[Dataset entries]
-- Opening Marker --

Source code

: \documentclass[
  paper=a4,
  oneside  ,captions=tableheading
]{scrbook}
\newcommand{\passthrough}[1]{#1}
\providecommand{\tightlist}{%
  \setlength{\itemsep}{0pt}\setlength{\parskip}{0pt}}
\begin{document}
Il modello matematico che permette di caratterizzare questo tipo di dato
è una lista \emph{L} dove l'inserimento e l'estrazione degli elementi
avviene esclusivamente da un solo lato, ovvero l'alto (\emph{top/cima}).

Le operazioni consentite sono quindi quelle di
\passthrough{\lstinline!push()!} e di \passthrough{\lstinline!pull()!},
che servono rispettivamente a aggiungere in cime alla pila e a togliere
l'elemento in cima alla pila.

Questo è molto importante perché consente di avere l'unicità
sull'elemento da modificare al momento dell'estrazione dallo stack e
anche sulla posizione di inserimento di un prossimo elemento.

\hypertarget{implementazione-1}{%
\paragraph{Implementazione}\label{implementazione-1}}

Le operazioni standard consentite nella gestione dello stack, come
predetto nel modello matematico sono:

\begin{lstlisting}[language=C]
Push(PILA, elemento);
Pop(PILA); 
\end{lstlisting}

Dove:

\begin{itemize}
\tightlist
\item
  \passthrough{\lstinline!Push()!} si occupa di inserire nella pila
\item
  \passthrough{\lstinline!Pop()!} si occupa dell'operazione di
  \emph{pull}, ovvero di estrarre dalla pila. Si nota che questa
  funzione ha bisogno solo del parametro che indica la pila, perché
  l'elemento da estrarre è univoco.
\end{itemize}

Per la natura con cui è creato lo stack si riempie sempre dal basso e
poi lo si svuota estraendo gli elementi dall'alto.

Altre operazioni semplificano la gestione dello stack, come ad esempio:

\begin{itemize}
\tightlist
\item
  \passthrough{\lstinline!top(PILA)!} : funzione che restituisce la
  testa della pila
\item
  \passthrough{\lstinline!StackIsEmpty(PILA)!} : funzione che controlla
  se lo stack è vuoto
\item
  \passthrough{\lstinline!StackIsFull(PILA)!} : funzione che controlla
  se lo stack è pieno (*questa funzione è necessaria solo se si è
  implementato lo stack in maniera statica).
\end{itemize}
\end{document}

-- Closing Marker --

▶ **REQUIRED ACTION**
Only an exact copy of the entries above will do.

▶ **EXERCISE OUTPUT**
Source code

: \documentclass[
  paper=a4,
  oneside  ,captions=tableheading
]{scrbook}
\newcommand{\passthrough}[1]{#1}
\providecommand{\tightlist}{%
  \setlength{\itemsep}{0pt}\setlength{\parskip}{0pt}}
\begin{document}
Il modello matematico che permette di caratterizzare questo tipo di dato
è una lista \emph{L} dove l'inserimento e l'estrazione degli elementi
avviene esclusivamente da un solo lato, ovvero l'alto (\emph{top/cima}).

Le operazioni consentite sono quindi quelle di
\passthrough{\lstinline!push()!} e di \passthrough{\lstinline!pull()!},
che servono rispettivamente a aggiungere in cime alla pila e a togliere
l'elemento in cima alla pila.

Questo è molto importante perché consente di avere l'unicità
sull'elemento da modificare al momento dell'estrazione dallo stack e
anche sulla posizione di inserimento di un prossimo elemento.

\hypertarget{implementazione-1}{%
\paragraph{Implementazione}\label{implementazione-1}}

Le operazioni standard consentite nella gestione dello stack, come
predetto nel modello matematico sono:

\begin{lstlisting}[language=C]
Push(PILA, elemento);
Pop(PILA); 
\end{lstlisting}

Dove:

\begin{itemize}
\tightlist
\item
  \passthrough{\lstinline!Push()!} si occupa di inserire nella pila
\item
  \passthrough{\lstinline!Pop()!} si occupa dell'operazione di
  \emph{pull}, ovvero di estrarre dalla pila. Si nota che questa
  funzione ha bisogno solo del parametro che indica la pila, perché
  l'elemento da estrarre è univoco.
\end{itemize}

Per la natura con cui è creato lo stack si riempie sempre dal basso e
poi lo si svuota estraendo gli elementi dall'alto.

Altre operazioni semplificano la gestione dello stack, come ad esempio:

\begin{itemize}
\tightlist
\item
  \passthrough{\lstinline!top(PILA)!} : funzione che restituisce la
  testa della pila
\item
  \passthrough{\lstinline!StackIsEmpty(PILA)!} : funzione che controlla
  se lo stack è vuoto
\item
  \passthrough{\lstinline!StackIsFull(PILA)!} : funzione che controlla
  se lo stack è pieno (*questa funzione è necessaria solo se si è
  implementato lo stack in maniera statica).
\end{itemize}
\end{document}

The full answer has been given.